### Exercise
All pictures must be left out as you transcribe the lines from the first line of the data to the line containing "## Prerequisites", both included.

Stored data:
☆ ☆ ☆ ☆

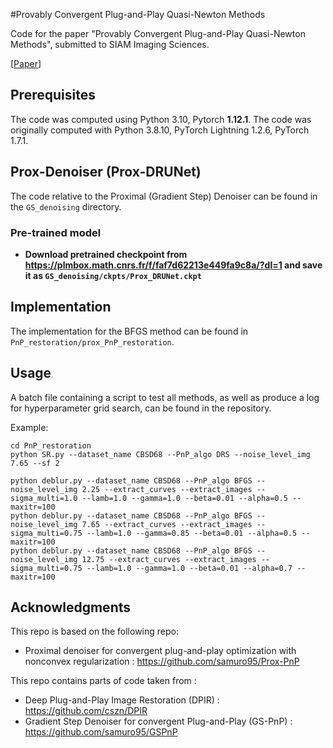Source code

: #Provably Convergent Plug-and-Play Quasi-Newton Methods

Code for the paper "Provably Convergent Plug-and-Play Quasi-Newton Methods", submitted to SIAM Imaging Sciences.

[[Paper](https://arxiv.org/abs/2303.07271)]


## Prerequisites


The code was computed using Python 3.10, Pytorch **1.12.1**. The code was originally computed with Python 3.8.10, PyTorch Lightning 1.2.6, PyTorch 1.7.1. 


## Prox-Denoiser (Prox-DRUNet)

The code relative to the Proximal (Gradient Step) Denoiser can be found in the ```GS_denoising``` directory.

### Pre-trained model

- **Download pretrained checkpoint from https://plmbox.math.cnrs.fr/f/faf7d62213e449fa9c8a/?dl=1 and save it as ```GS_denoising/ckpts/Prox_DRUNet.ckpt```**

## Implementation
The implementation for the BFGS method can be found in ```PnP_restoration/prox_PnP_restoration```.
## Usage
A batch file containing a script to test all methods, as well as produce a log for hyperparameter grid search, can be found in the repository.

Example:
```
cd PnP_restoration
python SR.py --dataset_name CBSD68 --PnP_algo DRS --noise_level_img 7.65 --sf 2

python deblur.py --dataset_name CBSD68 --PnP_algo BFGS --noise_level_img 2.25 --extract_curves --extract_images --sigma_multi=1.0 --lamb=1.0 --gamma=1.0 --beta=0.01 --alpha=0.5 --maxitr=100
python deblur.py --dataset_name CBSD68 --PnP_algo BFGS --noise_level_img 7.65 --extract_curves --extract_images --sigma_multi=0.75 --lamb=1.0 --gamma=0.85 --beta=0.01 --alpha=0.5 --maxitr=100
python deblur.py --dataset_name CBSD68 --PnP_algo BFGS --noise_level_img 12.75 --extract_curves --extract_images --sigma_multi=0.75 --lamb=1.0 --gamma=1.0 --beta=0.01 --alpha=0.7 --maxitr=100
```



## Acknowledgments
This repo is based on the following repo:
- Proximal denoiser for convergent plug-and-play optimization with nonconvex regularization : https://github.com/samuro95/Prox-PnP

This repo contains parts of code taken from : 
- Deep Plug-and-Play Image Restoration (DPIR) : https://github.com/cszn/DPIR 
- Gradient Step Denoiser for convergent Plug-and-Play (GS-PnP) : https://github.com/samuro95/GSPnP

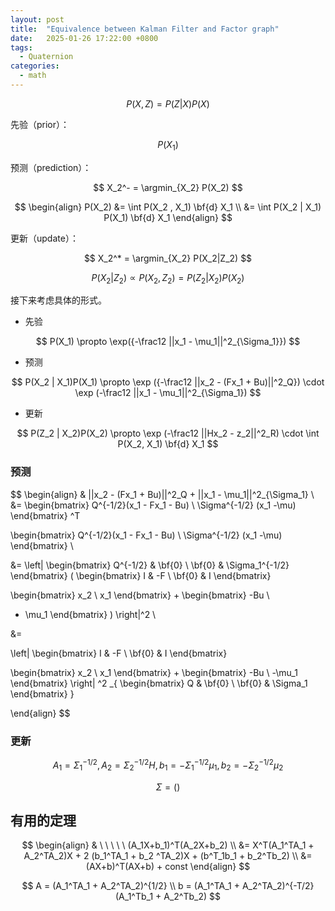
 ```yaml
---
layout: post
title:  "Equivalence between Kalman Filter and Factor graph"
date:   2025-01-26 17:22:00 +0800
tags: 
  - Quaternion
categories:
  - math
---
```


$$
P(X,Z) = P(Z|X)P(X)
$$

先验（prior）：

$$
P(X_1)
$$

预测（prediction）：

$$
X_2^- = \argmin_{X_2} P(X_2)
$$

$$
\begin{align}
P(X_2) &= \int P(X_2 , X_1) \bf{d} X_1 \\
&= \int P(X_2 | X_1) P(X_1) \bf{d} X_1 
\end{align}
$$

更新（update）：

$$
X_2^* = \argmin_{X_2} P(X_2|Z_2)
$$

$$
P(X_2 | Z_2) \propto P(X_2, Z_2) = P(Z_2 | X_2) P(X_2)
$$

接下来考虑具体的形式。

- 先验

$$
P(X_1) \propto \exp({-\frac12 ||x_1 - \mu_1||^2_{\Sigma_1}})
$$

- 预测

$$
P(X_2 | X_1)P(X_1) \propto \exp ({-\frac12 ||x_2 - (Fx_1 + Bu)||^2_Q}) \cdot
\exp (-\frac12 ||x_1 - \mu_1||^2_{\Sigma_1})
$$

- 更新

$$
P(Z_2 | X_2)P(X_2) \propto \exp (-\frac12 ||Hx_2 - z_2||^2_R) \cdot \int P(X_2, X_1) \bf{d} X_1
$$

### 预测

$$
\begin{align}
& ||x_2 - (Fx_1 + Bu)||^2_Q + ||x_1 - \mu_1||^2_{\Sigma_1} \\
&= 
\begin{bmatrix}
Q^{-1/2}(x_1 - Fx_1 - Bu) \\
\Sigma^{-1/2} (x_1 -\mu)
\end{bmatrix} ^T

\begin{bmatrix}
Q^{-1/2}(x_1 - Fx_1 - Bu) \\
\Sigma^{-1/2} (x_1 -\mu)
\end{bmatrix} \\

&= 
\left\|
\begin{bmatrix}
Q^{-1/2} & \bf{0} \\
\bf{0} & \Sigma_1^{-1/2}
\end{bmatrix}
 (
\begin{bmatrix}
I & -F \\
\bf{0} & I
\end{bmatrix}

\begin{bmatrix}
x_2 \\
x_1
\end{bmatrix}
+
\begin{bmatrix}
-Bu \\
- \mu_1
\end{bmatrix}
 )
\right\|^2
\\

&=

\left\|
\begin{bmatrix}
I & -F \\
\bf{0} & I
\end{bmatrix}

\begin{bmatrix}
x_2 \\
x_1 
\end{bmatrix}
+
\begin{bmatrix}
-Bu \\
-\mu_1
\end{bmatrix}
\right\|
^2
_{
\begin{bmatrix}
Q & \bf{0} \\
\bf{0} & \Sigma_1
\end{bmatrix}
}

\end{align}
$$

### 更新

$$
A_1 = \Sigma_1^{-1/2}, A_2 = \Sigma_2^{-1/2}H, b_1 = -\Sigma_1^{-1/2}\mu_1, b_2 = -\Sigma^{-1/2}_2\mu_2
$$

$$
\Sigma = ()
$$

## 有用的定理

$$
\begin{align}
& \ \ \ \ \ (A_1X+b_1)^T(A_2X+b_2) \\
&= X^T(A_1^TA_1 + A_2^TA_2)X + 2 (b_1^TA_1 + b_2 
 ^TA_2)X + (b^T_1b_1 + b_2^Tb_2) \\
&= (AX+b)^T(AX+b) + const
\end{align}
$$

$$
A = (A_1^TA_1 + A_2^TA_2)^{1/2} \\
b = (A_1^TA_1 + A_2^TA_2)^{-T/2} (A_1^Tb_1 + A_2^Tb_2)
$$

☆ ☆ ☆ ☆

### Solution to the problem
Source code

: #Provably Convergent Plug-and-Play Quasi-Newton Methods

Code for the paper "Provably Convergent Plug-and-Play Quasi-Newton Methods", submitted to SIAM Imaging Sciences.

[[Paper](https://arxiv.org/abs/2303.07271)]


## Prerequisites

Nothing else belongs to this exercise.